Originalmente publicado en 2001, Cuando Europa hablaba francés reúne una colección de retratos de “extranjeros francófilos” en el siglo de la Ilustración, marcado por el ascendiente de los philosophes. El “vivir noblemente” de los ilustrados, extendido a todos los órdenes, remitía a la ambición global del primer Humanismo, pero no eran ahora Italia o la Antigüedad los referentes, sino esa Francia contemporánea —“madre y amante indiscutida”— que se proyectaba como modelo insuperable. La lengua de la alta sociedad europea era por ello el francés, elevado a nueva koiné y sentido como el idioma ideal para la conversación en lo que Fumaroli llama el “banquete de los espíritus”. París, en efecto, era la “segunda patria” de los afrancesados, que miraban también a Versalles desde Londres, Roma, Berlín, Viena o San Petersburgo.
Conectadas por una red de relaciones que formaban el “sistema nervioso del equilibrio europeo” y se cultivaban tanto de viva voz como a través de la correspondencia, las capitales del continente mantenían el contacto a través de una “diplomacia del ingenio” que estaba ligada de modo indisoluble a la cultura, cuyos representantes trataban con la aristocracia —“laica, galante y libre en sus costumbres”— y no rehusaban representarla, pues en gran medida vivían del mecenazgo, en sus frecuentes visitas a las cortes.
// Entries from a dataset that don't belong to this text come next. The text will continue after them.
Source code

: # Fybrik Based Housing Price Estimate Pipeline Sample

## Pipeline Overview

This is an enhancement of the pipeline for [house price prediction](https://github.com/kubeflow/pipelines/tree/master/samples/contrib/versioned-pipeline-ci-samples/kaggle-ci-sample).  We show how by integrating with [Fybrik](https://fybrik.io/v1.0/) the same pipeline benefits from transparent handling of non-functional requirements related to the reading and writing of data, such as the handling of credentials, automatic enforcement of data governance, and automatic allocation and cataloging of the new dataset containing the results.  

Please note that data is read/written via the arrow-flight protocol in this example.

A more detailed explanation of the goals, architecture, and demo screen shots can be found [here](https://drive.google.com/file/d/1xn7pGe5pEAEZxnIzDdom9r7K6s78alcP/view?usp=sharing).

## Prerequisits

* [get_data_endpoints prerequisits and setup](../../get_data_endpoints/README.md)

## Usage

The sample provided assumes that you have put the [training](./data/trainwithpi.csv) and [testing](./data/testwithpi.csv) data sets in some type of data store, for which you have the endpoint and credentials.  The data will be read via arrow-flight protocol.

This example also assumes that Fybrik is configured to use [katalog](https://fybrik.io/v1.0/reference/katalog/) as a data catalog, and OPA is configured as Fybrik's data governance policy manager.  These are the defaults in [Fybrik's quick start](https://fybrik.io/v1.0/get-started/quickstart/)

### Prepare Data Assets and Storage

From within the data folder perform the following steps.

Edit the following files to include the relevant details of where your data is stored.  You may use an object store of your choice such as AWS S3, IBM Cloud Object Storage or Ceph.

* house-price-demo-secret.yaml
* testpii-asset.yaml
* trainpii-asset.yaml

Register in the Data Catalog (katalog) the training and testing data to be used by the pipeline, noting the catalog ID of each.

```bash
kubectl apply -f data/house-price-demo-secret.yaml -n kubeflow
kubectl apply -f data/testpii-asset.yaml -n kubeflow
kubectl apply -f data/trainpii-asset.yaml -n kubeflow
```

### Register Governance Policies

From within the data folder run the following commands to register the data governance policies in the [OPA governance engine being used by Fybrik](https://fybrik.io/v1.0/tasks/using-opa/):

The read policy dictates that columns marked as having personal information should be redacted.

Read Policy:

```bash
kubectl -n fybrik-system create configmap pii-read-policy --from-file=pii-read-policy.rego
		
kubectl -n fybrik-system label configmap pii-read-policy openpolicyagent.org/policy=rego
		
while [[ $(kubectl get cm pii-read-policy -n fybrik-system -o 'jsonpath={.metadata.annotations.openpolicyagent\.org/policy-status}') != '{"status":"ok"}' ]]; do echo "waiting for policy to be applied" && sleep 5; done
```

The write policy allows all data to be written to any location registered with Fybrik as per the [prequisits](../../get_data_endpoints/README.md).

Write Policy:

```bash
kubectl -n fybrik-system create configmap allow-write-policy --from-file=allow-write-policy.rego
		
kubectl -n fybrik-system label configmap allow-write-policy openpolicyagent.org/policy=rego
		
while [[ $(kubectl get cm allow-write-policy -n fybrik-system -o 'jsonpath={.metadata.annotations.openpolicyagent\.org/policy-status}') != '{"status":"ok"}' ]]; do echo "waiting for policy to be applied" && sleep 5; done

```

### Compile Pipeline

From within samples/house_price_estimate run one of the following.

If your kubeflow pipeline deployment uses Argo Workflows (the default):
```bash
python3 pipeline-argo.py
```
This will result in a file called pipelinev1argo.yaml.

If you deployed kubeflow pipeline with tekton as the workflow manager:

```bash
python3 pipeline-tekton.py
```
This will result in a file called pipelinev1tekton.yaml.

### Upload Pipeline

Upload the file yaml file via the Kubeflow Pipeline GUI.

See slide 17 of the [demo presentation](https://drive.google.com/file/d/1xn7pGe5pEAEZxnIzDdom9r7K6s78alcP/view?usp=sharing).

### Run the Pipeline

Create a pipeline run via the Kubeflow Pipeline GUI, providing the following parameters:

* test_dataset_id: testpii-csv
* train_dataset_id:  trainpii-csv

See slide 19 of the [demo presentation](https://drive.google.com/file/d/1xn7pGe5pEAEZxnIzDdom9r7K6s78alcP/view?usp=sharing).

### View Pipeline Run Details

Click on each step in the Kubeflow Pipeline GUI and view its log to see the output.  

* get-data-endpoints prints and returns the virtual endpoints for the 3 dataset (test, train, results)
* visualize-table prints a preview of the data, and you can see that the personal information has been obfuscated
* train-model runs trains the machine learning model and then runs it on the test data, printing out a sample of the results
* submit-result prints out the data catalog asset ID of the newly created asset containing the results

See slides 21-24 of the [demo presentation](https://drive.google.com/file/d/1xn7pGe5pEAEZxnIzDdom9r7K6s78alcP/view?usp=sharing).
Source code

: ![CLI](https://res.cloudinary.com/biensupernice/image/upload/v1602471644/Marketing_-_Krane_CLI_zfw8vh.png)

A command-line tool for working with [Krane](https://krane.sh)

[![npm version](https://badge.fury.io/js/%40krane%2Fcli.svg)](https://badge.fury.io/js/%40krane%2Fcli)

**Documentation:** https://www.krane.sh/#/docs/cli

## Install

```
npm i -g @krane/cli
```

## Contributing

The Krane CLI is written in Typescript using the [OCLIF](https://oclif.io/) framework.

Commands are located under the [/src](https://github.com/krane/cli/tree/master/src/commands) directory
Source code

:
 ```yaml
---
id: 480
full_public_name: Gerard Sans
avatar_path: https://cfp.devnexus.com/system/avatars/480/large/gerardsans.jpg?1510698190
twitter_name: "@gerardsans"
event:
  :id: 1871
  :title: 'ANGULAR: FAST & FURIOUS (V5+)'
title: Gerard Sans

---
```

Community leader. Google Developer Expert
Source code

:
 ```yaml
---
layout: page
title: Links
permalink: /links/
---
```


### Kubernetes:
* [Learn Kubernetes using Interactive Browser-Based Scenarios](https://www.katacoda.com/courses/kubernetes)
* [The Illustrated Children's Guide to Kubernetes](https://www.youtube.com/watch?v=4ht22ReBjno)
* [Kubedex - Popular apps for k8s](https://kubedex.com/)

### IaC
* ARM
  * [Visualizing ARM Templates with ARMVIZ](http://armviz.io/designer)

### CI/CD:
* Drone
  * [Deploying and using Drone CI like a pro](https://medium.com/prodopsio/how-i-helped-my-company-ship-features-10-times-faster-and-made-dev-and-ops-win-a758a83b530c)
Armado de una erudición vasta, pero prodigiosamente ligera, Fumaroli despliega una prosa brillante —uno de sus lamentos habituales se refiere a la proscripción del grand style que caracterizaba la lengua dieciochesca, salvaguardado hoy por una minoría casi “clandestina”, en favor de un “neofrancés” pobre, meramente enunciativo— que tiene el don de la amenidad y sabe transmitir su pasión por figuras ciertamente seductoras de las que ofrece una mínima antología, como broche de las semblanzas respectivas. Ingleses como Anthony Hamilton, el vizconde de Bolingbroke, lord Chesterfield, Horace Walpole o William Beckford, alemanes como Federico II de Prusia o Friedrich Melchior Grimm, rusos como Catalina la Grande o la princesa Dáshkova, italianos como el abate Galiani o el marqués de Caraccioli, norteamericanos como Gouverneur Morris o Benjamin Franklin, españoles como Goya o la marquesa de Santa Cruz, suecos como Gustavo III o belgas como el príncipe de Ligne.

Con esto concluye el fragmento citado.